“This Case is too well known to require more
than a partial summary of particulars"...
“Ahem! we will skip the particulars, however
partial,” said Mr. Thompson. “Ah!—what
do you mean here, sir,—but enough!
I think we may be excused your Legal Considerations
on such a Case. This is how you employ your law-studies,
sir! You put them to this purpose? Mr. Beazley!
you will henceforward sit alone. I must have
this young man under my own eye. Sir Austin!
permit me to apologize to you for subjecting you to
a scene so disagreeable. It was a father’s
duty not to spare him.”
Mr. Thompson wiped his forehead, as Brutes might have
done after passing judgment on the scion of his house.
“These papers,” he went on, fluttering
Ripton’s precious lucubrations in a waving judicial
hand, “I shall retain. The day will come
when he will regard them with shame. And it shall
be his penance, his punishment, to do so! Stop!”
he cried, as Ripton was noiselessly shutting his desk,
“have you more of them, sir; of a similar description?
Rout them out! Let us know you at your worst.
What have you there—in that corner?”
Ripton was understood to say he devoted that corner
to old briefs on important cases.
Mr. Thompson thrust his trembling fingers among the
old briefs, and turned over the volume Sir Austin
had observed, but without much remarking it, for his
suspicions had not risen to print.
“A Manual of Heraldry?” the baronet politely,
and it may be ironically, inquired, before it could
well escape.
“I like it very much,” said Ripton, clutching
the book in dreadful torment.
“Allow me to see that you have our arms and
crest correct.” The baronet proffered a
hand for the book.
“A Griffin between two Wheatsheaves,”
cried Ripton, still clutching it nervously.
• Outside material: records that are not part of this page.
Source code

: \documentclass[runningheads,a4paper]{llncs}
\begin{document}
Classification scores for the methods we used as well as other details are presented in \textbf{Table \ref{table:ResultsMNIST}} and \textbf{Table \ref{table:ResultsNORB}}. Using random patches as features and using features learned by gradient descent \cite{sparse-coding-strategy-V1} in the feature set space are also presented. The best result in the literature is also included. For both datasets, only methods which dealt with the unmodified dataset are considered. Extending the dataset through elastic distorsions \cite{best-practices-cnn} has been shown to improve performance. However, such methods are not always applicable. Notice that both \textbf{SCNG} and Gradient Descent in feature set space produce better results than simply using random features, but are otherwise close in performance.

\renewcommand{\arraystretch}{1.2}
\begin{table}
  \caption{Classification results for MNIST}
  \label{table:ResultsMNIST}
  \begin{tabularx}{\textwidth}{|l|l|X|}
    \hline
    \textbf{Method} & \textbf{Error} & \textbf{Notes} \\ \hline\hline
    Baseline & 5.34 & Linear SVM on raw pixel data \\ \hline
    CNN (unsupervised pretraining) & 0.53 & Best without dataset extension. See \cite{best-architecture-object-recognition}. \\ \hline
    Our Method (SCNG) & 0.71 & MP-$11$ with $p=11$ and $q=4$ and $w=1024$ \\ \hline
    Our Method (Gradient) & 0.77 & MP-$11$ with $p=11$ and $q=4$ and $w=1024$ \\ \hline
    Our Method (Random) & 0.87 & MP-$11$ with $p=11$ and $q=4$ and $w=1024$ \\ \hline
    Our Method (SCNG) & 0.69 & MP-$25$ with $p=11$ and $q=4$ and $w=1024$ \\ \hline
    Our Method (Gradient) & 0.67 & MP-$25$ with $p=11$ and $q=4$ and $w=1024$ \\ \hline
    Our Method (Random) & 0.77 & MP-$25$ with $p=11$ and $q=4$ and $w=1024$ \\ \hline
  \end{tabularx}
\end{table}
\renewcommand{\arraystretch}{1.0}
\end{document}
Mr. Thompson, without any notion of what he was doing,
drew the book from Ripton’s hold; whereupon
the two seniors laid their grey heads together over
the title-page. It set forth in attractive characters
beside a coloured frontispiece, which embodied the
promise displayed there, the entrancing adventures
of Miss Random, a strange young lady.
Had there been a Black Hole within the area of those
law regions to consign Ripton to there and then, or
an Iron Rod handy to mortify his sinful flesh, Mr.
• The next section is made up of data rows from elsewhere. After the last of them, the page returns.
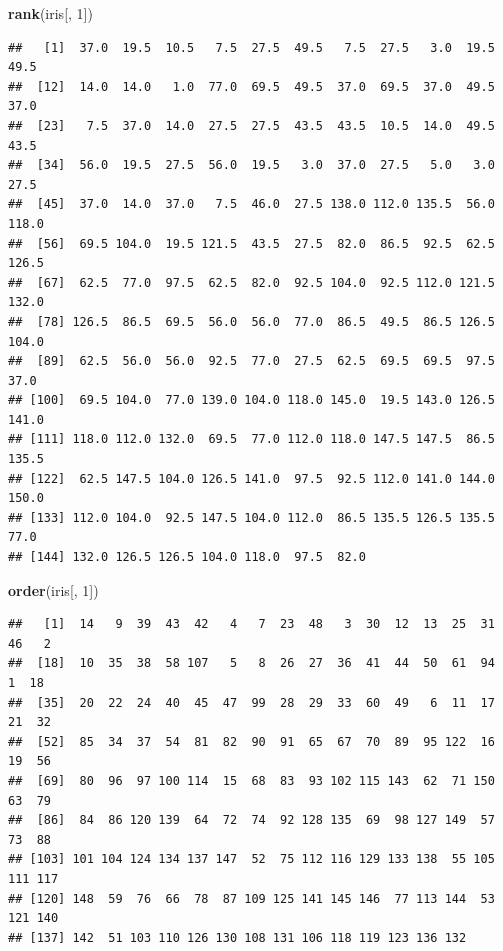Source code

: \documentclass[]{book}
\newenvironment{Shaded}{\begin{snugshade}}{\end{snugshade}}
\newcommand{\KeywordTok}[1]{\textcolor[rgb]{0.13,0.29,0.53}{\textbf{#1}}}
\newcommand{\DecValTok}[1]{\textcolor[rgb]{0.00,0.00,0.81}{#1}}
\newcommand{\NormalTok}[1]{#1}
\begin{document}
\begin{Shaded}
\begin{Highlighting}[]
\KeywordTok{rank}\NormalTok{(iris[, }\DecValTok{1}\NormalTok{])}
\end{Highlighting}
\end{Shaded}

\begin{verbatim}
##   [1]  37.0  19.5  10.5   7.5  27.5  49.5   7.5  27.5   3.0  19.5  49.5
##  [12]  14.0  14.0   1.0  77.0  69.5  49.5  37.0  69.5  37.0  49.5  37.0
##  [23]   7.5  37.0  14.0  27.5  27.5  43.5  43.5  10.5  14.0  49.5  43.5
##  [34]  56.0  19.5  27.5  56.0  19.5   3.0  37.0  27.5   5.0   3.0  27.5
##  [45]  37.0  14.0  37.0   7.5  46.0  27.5 138.0 112.0 135.5  56.0 118.0
##  [56]  69.5 104.0  19.5 121.5  43.5  27.5  82.0  86.5  92.5  62.5 126.5
##  [67]  62.5  77.0  97.5  62.5  82.0  92.5 104.0  92.5 112.0 121.5 132.0
##  [78] 126.5  86.5  69.5  56.0  56.0  77.0  86.5  49.5  86.5 126.5 104.0
##  [89]  62.5  56.0  56.0  92.5  77.0  27.5  62.5  69.5  69.5  97.5  37.0
## [100]  69.5 104.0  77.0 139.0 104.0 118.0 145.0  19.5 143.0 126.5 141.0
## [111] 118.0 112.0 132.0  69.5  77.0 112.0 118.0 147.5 147.5  86.5 135.5
## [122]  62.5 147.5 104.0 126.5 141.0  97.5  92.5 112.0 141.0 144.0 150.0
## [133] 112.0 104.0  92.5 147.5 104.0 112.0  86.5 135.5 126.5 135.5  77.0
## [144] 132.0 126.5 126.5 104.0 118.0  97.5  82.0
\end{verbatim}

\begin{Shaded}
\begin{Highlighting}[]
\KeywordTok{order}\NormalTok{(iris[, }\DecValTok{1}\NormalTok{])}
\end{Highlighting}
\end{Shaded}

\begin{verbatim}
##   [1]  14   9  39  43  42   4   7  23  48   3  30  12  13  25  31  46   2
##  [18]  10  35  38  58 107   5   8  26  27  36  41  44  50  61  94   1  18
##  [35]  20  22  24  40  45  47  99  28  29  33  60  49   6  11  17  21  32
##  [52]  85  34  37  54  81  82  90  91  65  67  70  89  95 122  16  19  56
##  [69]  80  96  97 100 114  15  68  83  93 102 115 143  62  71 150  63  79
##  [86]  84  86 120 139  64  72  74  92 128 135  69  98 127 149  57  73  88
## [103] 101 104 124 134 137 147  52  75 112 116 129 133 138  55 105 111 117
## [120] 148  59  76  66  78  87 109 125 141 145 146  77 113 144  53 121 140
## [137] 142  51 103 110 126 130 108 131 106 118 119 123 136 132
\end{verbatim}
\end{document}
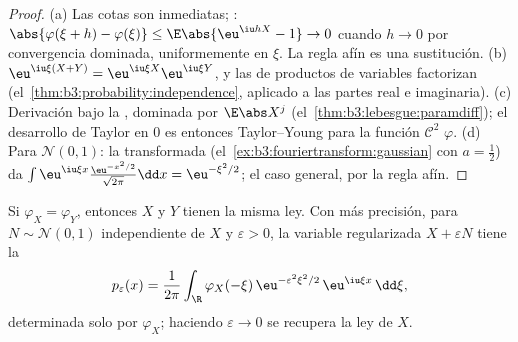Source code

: \begin{proof}
(a) Las cotas son inmediatas;
: $\abs{\varphi(\xi + h)
- \varphi(\xi)} \leq \E\abs{\eu^{\iu hX} - 1} \to 0$ cuando $h
\to 0$ por convergencia dominada, uniformemente en $\xi$. La regla afín
es una sustitución. (b) $\eu^{\iu\xi(X+Y)} =
\eu^{\iu\xi X}\eu^{\iu\xi Y}$, y las
 de productos de variables
 factorizan
(el~\cref{thm:b3:probability:independence}, aplicado a las partes real e
imaginaria). (c) Derivación bajo la
, dominada por $\E\abs X^j$
(el~\cref{thm:b3:lebesgue:paramdiff}); el desarrollo de Taylor en $0$ es
entonces Taylor--Young para la función $\mathcal C^2$ $\varphi$. (d)
Para $\mathcal N(0,1)$: la transformada
(el~\cref{ex:b3:fouriertransform:gaussian} con $a = \frac12$) da
$\int\eu^{\iu\xi x}\frac{\eu^{-x^2/2}}{\sqrt{2\pi}}\dd
x = \eu^{-\xi^2/2}$; el caso general, por la regla afín.
\end{proof}

\begin{theorem}[Inyectividad]\label{thm:b3:clt:injectivity}
Si $\varphi_X = \varphi_Y$, entonces $X$ y $Y$ tienen la misma ley. Con
más precisión, para $N \sim \mathcal N(0,1)$
independiente de $X$ y
$\varepsilon > 0$, la variable regularizada $X +
\varepsilon N$ tiene la 
\[
p_\varepsilon(x) = \frac1{2\pi}\int_\R
\varphi_X(-\xi)\,\eu^{-\varepsilon^2\xi^2/2}\,
\eu^{\iu\xi x}\,\dd\xi ,
\]
determinada solo por $\varphi_X$; haciendo $\varepsilon \to 0$ se
recupera la ley de $X$.
\end{theorem}


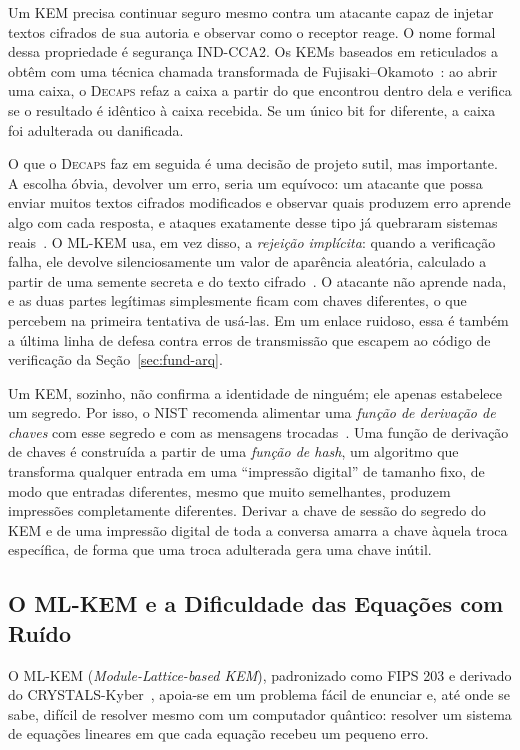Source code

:Um KEM precisa continuar seguro mesmo contra um atacante capaz de injetar
textos cifrados de sua autoria e observar como o receptor reage. O nome formal
dessa propriedade é segurança IND-CCA2. Os KEMs baseados em reticulados a
obtêm com uma técnica chamada transformada de
Fujisaki--Okamoto~\cite{fujisaki1999,hofheinz2017fo}: ao abrir uma caixa, o
\textsc{Decaps} refaz a caixa a partir do que encontrou dentro dela e verifica
se o resultado é idêntico à caixa recebida. Se um único bit for diferente, a
caixa foi adulterada ou danificada.

O que o \textsc{Decaps} faz em seguida é uma decisão de projeto sutil, mas
importante. A escolha óbvia, devolver um erro, seria um equívoco: um atacante
que possa enviar muitos textos cifrados modificados e observar quais produzem
erro aprende algo com cada resposta, e ataques exatamente desse tipo já
quebraram sistemas reais~\cite{bleichenbacher1998}. O ML-KEM usa, em vez disso,
a \emph{rejeição implícita}: quando a verificação falha, ele devolve
silenciosamente um valor de aparência aleatória, calculado a partir de uma
semente secreta e do texto cifrado~\cite{fips203}. O atacante não aprende nada,
e as duas partes legítimas simplesmente ficam com chaves diferentes, o que
percebem na primeira tentativa de usá-las. Em um enlace ruidoso, essa é também
a última linha de defesa contra erros de transmissão que escapem ao código de
verificação da Seção~\ref{sec:fund-arq}.

Um KEM, sozinho, não confirma a identidade de ninguém; ele apenas estabelece um
segredo. Por isso, o NIST recomenda alimentar uma \emph{função de derivação de
chaves} com esse segredo e com as mensagens trocadas~\cite{sp800227}. Uma
função de derivação de chaves é construída a partir de uma \emph{função de
hash}, um algoritmo que transforma qualquer entrada em uma ``impressão
digital'' de tamanho fixo, de modo que entradas diferentes, mesmo que muito semelhantes, produzem 
impressões completamente diferentes. Derivar a chave de sessão do segredo do KEM e
de uma impressão digital de toda a conversa amarra a chave àquela troca
específica, de forma que uma troca adulterada gera uma chave inútil.

\subsection{O ML-KEM e a Dificuldade das Equações com Ruído}\label{sec:fund-mlkem}
O ML-KEM (\emph{Module-Lattice-based KEM}), padronizado como FIPS 203 e
derivado do CRYSTALS-Kyber~\cite{fips203,bos2018kyber}, apoia-se em um problema
fácil de enunciar e, até onde se sabe, difícil de resolver mesmo com um
computador quântico: resolver um sistema de equações lineares em que cada
equação recebeu um pequeno erro.

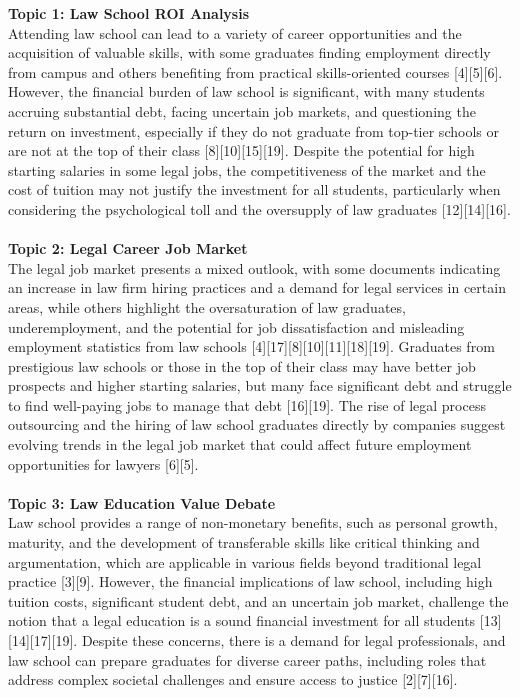 \begin{summary}[title={\modelTopic Summary: Is going to law school a good idea? (DebateQFS)}, label=summary4]

\textbf{Topic 1: Law School ROI Analysis}\\
Attending law school can lead to a variety of career opportunities and the acquisition of valuable skills, with some graduates finding employment directly from campus and others benefiting from practical skills-oriented courses [4][5][6]. However, the financial burden of law school is significant, with many students accruing substantial debt, facing uncertain job markets, and questioning the return on investment, especially if they do not graduate from top-tier schools or are not at the top of their class [8][10][15][19]. Despite the potential for high starting salaries in some legal jobs, the competitiveness of the market and the cost of tuition may not justify the investment for all students, particularly when considering the psychological toll and the oversupply of law graduates [12][14][16].\\
\\
\textbf{Topic 2: Legal Career Job Market}\\
The legal job market presents a mixed outlook, with some documents indicating an increase in law firm hiring practices and a demand for legal services in certain areas, while others highlight the oversaturation of law graduates, underemployment, and the potential for job dissatisfaction and misleading employment statistics from law schools [4][17][8][10][11][18][19]. Graduates from prestigious law schools or those in the top of their class may have better job prospects and higher starting salaries, but many face significant debt and struggle to find well-paying jobs to manage that debt [16][19]. The rise of legal process outsourcing and the hiring of law school graduates directly by companies suggest evolving trends in the legal job market that could affect future employment opportunities for lawyers [6][5].\\
\\
\textbf{Topic 3: Law Education Value Debate}\\
Law school provides a range of non-monetary benefits, such as personal growth, maturity, and the development of transferable skills like critical thinking and argumentation, which are applicable in various fields beyond traditional legal practice [3][9]. However, the financial implications of law school, including high tuition costs, significant student debt, and an uncertain job market, challenge the notion that a legal education is a sound financial investment for all students [13][14][17][19]. Despite these concerns, there is a demand for legal professionals, and law school can prepare graduates for diverse career paths, including roles that address complex societal challenges and ensure access to justice [2][7][16].
\end{summary}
Thompson would have used them. As it was, he contented
himself by looking Black Holes and Iron Rods at the
detected youth, who sat on his perch insensible to
what might happen next, collapsed.
Mr. Thompson cast the wicked creature down with a
“Pah!” He, however, took her up again,
and strode away with her. Sir Austin gave Ripton
a forefinger, and kindly touched his head, saying,
“Good-bye, boy! At some future date Richard
will be happy to see you at Raynham.”
Undoubtedly this was a great triumph to the System!